*** Opening of Data under study ***

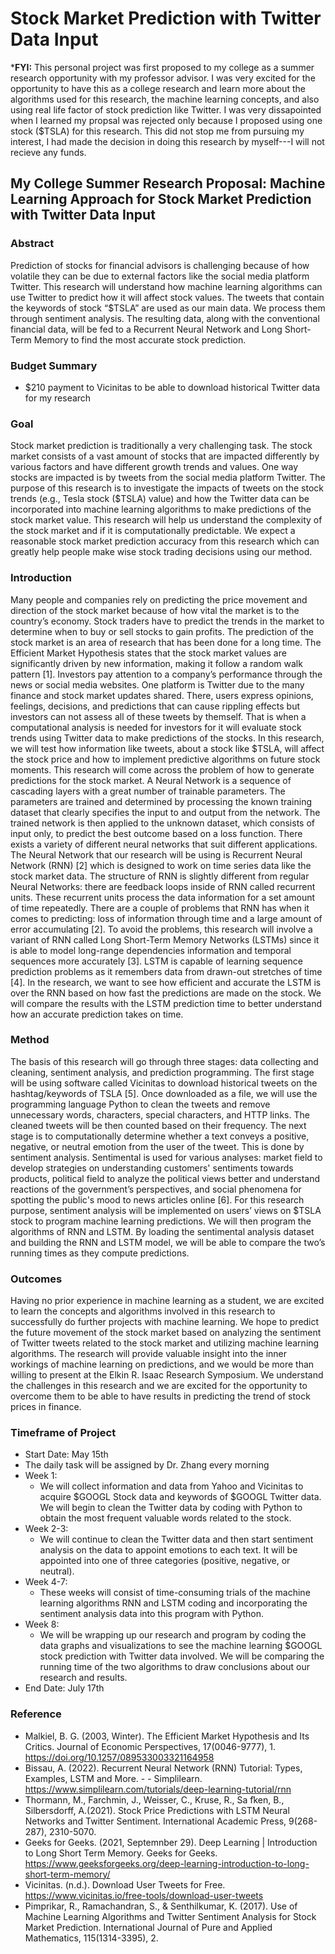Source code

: # Stock Market Prediction with Twitter Data Input

***FYI:** This personal project was first proposed to my college as a summer research opportunity with my professor advisor. I was very excited for the opportunity to have this as a college research and learn more about the algorithms used for this research, the machine learning concepts, and also using real life factor of stock prediction like Twitter. I was very dissapointed when I learned my propsal was rejected only because I proposed using one stock ($TSLA) for this research. This did not stop me from pursuing my interest, I had made the decision in doing this research by myself---I will not recieve any funds. 

## My College Summer Research Proposal: Machine Learning Approach for Stock Market Prediction with Twitter Data Input

### Abstract
Prediction of stocks for financial advisors is challenging because of how volatile they can be due to external factors like the social media platform Twitter. This research will understand how machine learning algorithms can use Twitter to predict how it will affect stock values. The tweets that contain the keywords of stock “$TSLA” are used as our main data. We process them through sentiment analysis. The resulting data, along with the conventional financial data, will be fed to a Recurrent Neural Network and Long Short-Term Memory to find the most accurate stock prediction.

### Budget Summary
- $210 payment to Vicinitas to be able to download historical Twitter data for my research

### Goal
Stock market prediction is traditionally a very challenging task. The stock market consists of a vast amount of stocks that are impacted differently by various factors and have different growth trends and values. One way stocks are impacted is by tweets from the social media platform Twitter. The purpose of this research is to investigate the impacts of tweets on the stock trends (e.g., Tesla stock ($TSLA) value) and how the Twitter data can be incorporated into machine learning algorithms to make predictions of the stock market value. This research will help us understand the complexity of the stock market and if it is computationally predictable. We expect a reasonable stock market prediction accuracy from this research which can greatly help people make wise stock trading decisions using our method.

### Introduction
Many people and companies rely on predicting the price movement and direction of the stock market because of how vital the market is to the country’s economy. Stock traders have to predict the trends in the market to determine when to buy or sell stocks to gain profits. The prediction of the stock market is an area of research that has been done for a long time.  The Efficient Market Hypothesis states that the stock market values are significantly driven by new information, making it follow a random walk pattern [1]. Investors pay attention to a company’s performance through the news or social media websites.
 One platform is Twitter due to the many finance and stock market updates shared. There, users express opinions, feelings, decisions, and predictions that can cause rippling effects but investors can not assess all of these tweets by themself. That is when a computational analysis is needed for investors for it will evaluate stock trends using Twitter data to make predictions of the stocks. In this research, we will test how information like tweets, about a stock like $TSLA, will affect the stock price and how to implement predictive algorithms on future stock moments. 
This research will come across the problem of how to generate predictions for the stock market. A Neural Network is a sequence of cascading layers with a great number of trainable parameters. The parameters are trained and determined by processing the known training dataset that clearly specifies the input to and output from the network. The trained network is then applied to the unknown dataset, which consists of input only, to predict the best outcome based on a loss function.  There exists a variety of different neural networks that suit different applications.  The Neural Network that our research will be using is Recurrent Neural Network (RNN) [2] which is designed to work on time series data like the stock market data. The structure of RNN is slightly different from regular Neural Networks: there are feedback loops inside of RNN called recurrent units. These recurrent units process the data information for a set amount of time repeatedly. There are a couple of problems that RNN has when it comes to predicting: loss of information through time and a large amount of error accumulating [2]. To avoid the problems, this research will involve a variant of RNN called Long Short-Term Memory Networks (LSTMs) since it is able to model long-range dependencies information and temporal sequences more accurately [3]. LSTM is capable of learning sequence prediction problems as it remembers data from drawn-out stretches of time [4]. In the research, we want to see how efficient and accurate the LSTM is over the RNN based on how fast the predictions are made on the stock. We will compare the results with the LSTM prediction time to better understand how an accurate prediction takes on time. 

### Method
The basis of this research will go through three stages: data collecting and cleaning, sentiment analysis, and prediction programming. The first stage will be using software called Vicinitas to download historical tweets on the hashtag/keywords of TSLA [5]. Once downloaded as a file, we will use the programming language Python to clean the tweets and remove unnecessary words, characters, special characters, and HTTP links. The cleaned tweets will be then counted based on their frequency.
	The next stage is to computationally determine whether a text conveys a positive, negative, or neutral emotion from the user of the tweet. This is done by sentiment analysis. Sentimental is used for various analyses: market field to develop strategies on understanding customers' sentiments towards products, political field to analyze the political views better and understand reactions of the government’s perspectives, and social phenomena for spotting the public's mood to news articles online [6]. For this research purpose, sentiment analysis will be implemented on users’ views on $TSLA stock to program machine learning predictions. We will then program the algorithms of RNN and LSTM. By loading the sentimental analysis dataset and building the RNN and  LSTM model, we will be able to compare the two’s running times as they compute predictions. 

### Outcomes
Having no prior experience in machine learning as a student, we are excited to learn the concepts and algorithms involved in this research to successfully do further projects with machine learning. We hope to predict the future movement of the stock market based on analyzing the sentiment of Twitter tweets related to the stock market and utilizing machine learning algorithms. The research will provide valuable insight into the inner workings of machine learning on predictions, and we would be more than willing to present at the Elkin R. Isaac Research Symposium. We understand the challenges in this research and we are excited for the opportunity to overcome them to be able to have results in predicting the trend of stock prices in finance. 

### Timeframe of Project
- Start Date: May 15th
- The daily task will be assigned by Dr. Zhang every morning
- Week 1:
  - We will collect information and data from Yahoo and Vicinitas to acquire $GOOGL Stock data and keywords of $GOOGL Twitter data. We will begin to clean the Twitter data by coding with Python to obtain the most frequent valuable words related to the stock.
- Week 2-3:
  - We will continue to clean the Twitter data and then start sentiment analysis on the data to appoint emotions to each text. It will be appointed into one of three categories (positive, negative, or neutral).
- Week 4-7:
  - These weeks will consist of time-consuming trials of the machine learning algorithms RNN and LSTM coding and incorporating the sentiment analysis data into this program with Python.
- Week 8:
  - We will be wrapping up our research and program by coding the data graphs and visualizations to see the machine learning $GOOGL stock prediction with Twitter data involved. 
We will be comparing the running time of the two algorithms to draw conclusions about our research and results.
- End Date: July 17th

### Reference
- Malkiel, B. G. (2003, Winter). The Efficient Market Hypothesis and Its Critics. Journal of Economic Perspectives, 17(0046-9777), 1. https://doi.org/10.1257/089533003321164958
- Bissau, A. (2022). Recurrent Neural Network (RNN) Tutorial: Types, Examples, LSTM and More. - - Simplilearn. https://www.simplilearn.com/tutorials/deep-learning-tutorial/rnn
- Thormann, M., Farchmin, J., Weisser, C., Kruse, R., Sa ̈fken, B., Silbersdorff, A.(2021). Stock Price Predictions with LSTM Neural Networks and Twitter Sentiment. International Academic Press, 9(268-287), 2310-5070.
- Geeks for Geeks. (2021, Septemnber 29). Deep Learning | Introduction to Long Short Term Memory. Geeks for Geeks. https://www.geeksforgeeks.org/deep-learning-introduction-to-long-short-term-memory/
- Vicinitas. (n.d.). Download User Tweets for Free. https://www.vicinitas.io/free-tools/download-user-tweets
- Pimprikar, R., Ramachandran, S., & Senthilkumar, K. (2017). Use of Machine Learning Algorithms and Twitter Sentiment Analysis for Stock Market Prediction. International Journal of Pure and Applied Mathematics, 115(1314-3395), 2.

*** Close of Data under study ***

- **Problem to solve**: From the data above, gather every line that includes the word "https".

- **Reply**:
- Malkiel, B. G. (2003, Winter). The Efficient Market Hypothesis and Its Critics. Journal of Economic Perspectives, 17(0046-9777), 1. https://doi.org/10.1257/089533003321164958
- Bissau, A. (2022). Recurrent Neural Network (RNN) Tutorial: Types, Examples, LSTM and More. - - Simplilearn. https://www.simplilearn.com/tutorials/deep-learning-tutorial/rnn
- Geeks for Geeks. (2021, Septemnber 29). Deep Learning | Introduction to Long Short Term Memory. Geeks for Geeks. https://www.geeksforgeeks.org/deep-learning-introduction-to-long-short-term-memory/
- Vicinitas. (n.d.). Download User Tweets for Free. https://www.vicinitas.io/free-tools/download-user-tweets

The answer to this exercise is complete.